As férias de Jair Bolsonaro em Santa Catarina, num momento em que a Bahia demandava atenção em razão da tragédia causada por chuvas torrenciais, vão na contramão dos acenos dados pelo presidente ao Nordeste ao longo de 2021. Em seu terceiro ano de mandato, o presidente triplicou o número de discursos em terras nordestinas em comparação a 2019: 21 ocasiões ante sete. Cientistas políticos, no entanto, consideram o número insuficiente diante da imagem calcificada de “desdém” do presidente em relação à região.

O levantamento do GLOBO, com informações do Palácio do Planalto, contabiliza viagens com discursos oficiais, feitos, por exemplo, em cerimônias de inauguração de obras, de posse, solenidades militares, eventos empresariais e formaturas.
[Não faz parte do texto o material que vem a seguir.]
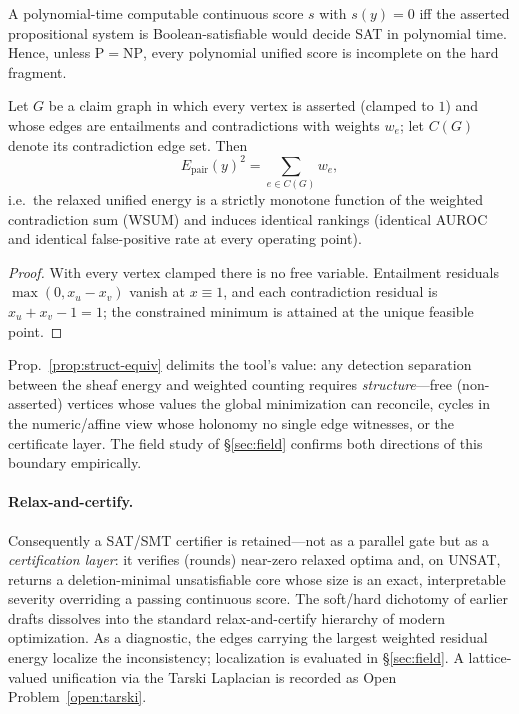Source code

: \begin{proposition}
\label{prop:no-poly}
A polynomial-time computable continuous score $s$ with $s(y)=0$ iff the
asserted propositional system is Boolean-satisfiable would decide SAT in
polynomial time. Hence, unless $\mathrm P=\mathrm{NP}$, every polynomial
unified score is incomplete on the hard fragment.
\end{proposition}

\begin{proposition}
\label{prop:struct-equiv}
Let $G$ be a claim graph in which every vertex is asserted (clamped to $1$)
and whose edges are entailments and contradictions with weights $w_e$; let
$C(G)$ denote its contradiction edge set. Then
\[
E_{\mathrm{pair}}(y)^2=\sum_{e\in C(G)}w_e ,
\]
i.e.\ the relaxed unified energy is a strictly monotone function of the
weighted contradiction sum (WSUM) and induces identical rankings (identical
AUROC and identical false-positive rate at every operating point).
\end{proposition}
\begin{proof}
With every vertex clamped there is no free variable. Entailment residuals
$\max(0,x_u-x_v)$ vanish at $x\equiv 1$, and each contradiction residual is
$x_u+x_v-1=1$; the constrained minimum is attained at the unique feasible
point.
\end{proof}

\begin{remark}
\label{rem:boundary}
Prop.~\ref{prop:struct-equiv} delimits the tool's value: any detection
separation between the sheaf energy and weighted counting requires
\emph{structure}---free (non-asserted) vertices whose values the global
minimization can reconcile, cycles in the numeric/affine view whose holonomy
no single edge witnesses, or the certificate layer. The field study of
\S\ref{sec:field} confirms both directions of this boundary empirically.
\end{remark}

\paragraph{Relax-and-certify.} Consequently a SAT/SMT certifier is
retained---not as a parallel gate but as a \emph{certification layer}: it
verifies (rounds) near-zero relaxed optima and, on UNSAT, returns a
deletion-minimal unsatisfiable core whose size is an exact, interpretable
severity overriding a passing continuous score. The soft/hard dichotomy of
earlier drafts dissolves into the standard relax-and-certify hierarchy of
modern optimization. As a diagnostic, the edges carrying the largest weighted
residual energy localize the inconsistency; localization is evaluated in
\S\ref{sec:field}. A lattice-valued unification via the Tarski Laplacian
\cite{ghrist2022} is recorded as Open Problem~\ref{open:tarski}.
Discursos no Distrito Federal e fora do país foram desconsiderados.

Além de 25 mortos e centenas de feridos, as enchentes na Bahia no mês passado deixaram milhares de pessoas desabrigadas e 153 cidades em estado de emergência. O governo federal, entretanto, recusou ajuda humanitária oferecida pela Argentina ao estado, e Bolsonaro chegou a afirmar ao site ND Mais, de Santa Catarina, que esperava “não ter que retornar” de sua folga antes do previsto.

Carlos Melo, professor do Insper, afirma ser difícil explicar as razões pelas quais Bolsonaro preferiu não ir à Bahia no ápice da crise, mesmo sofrendo pressões de aliados, mas relaciona a postura ao fato de o estado ser governado por um quadro do PT, Rui Costa.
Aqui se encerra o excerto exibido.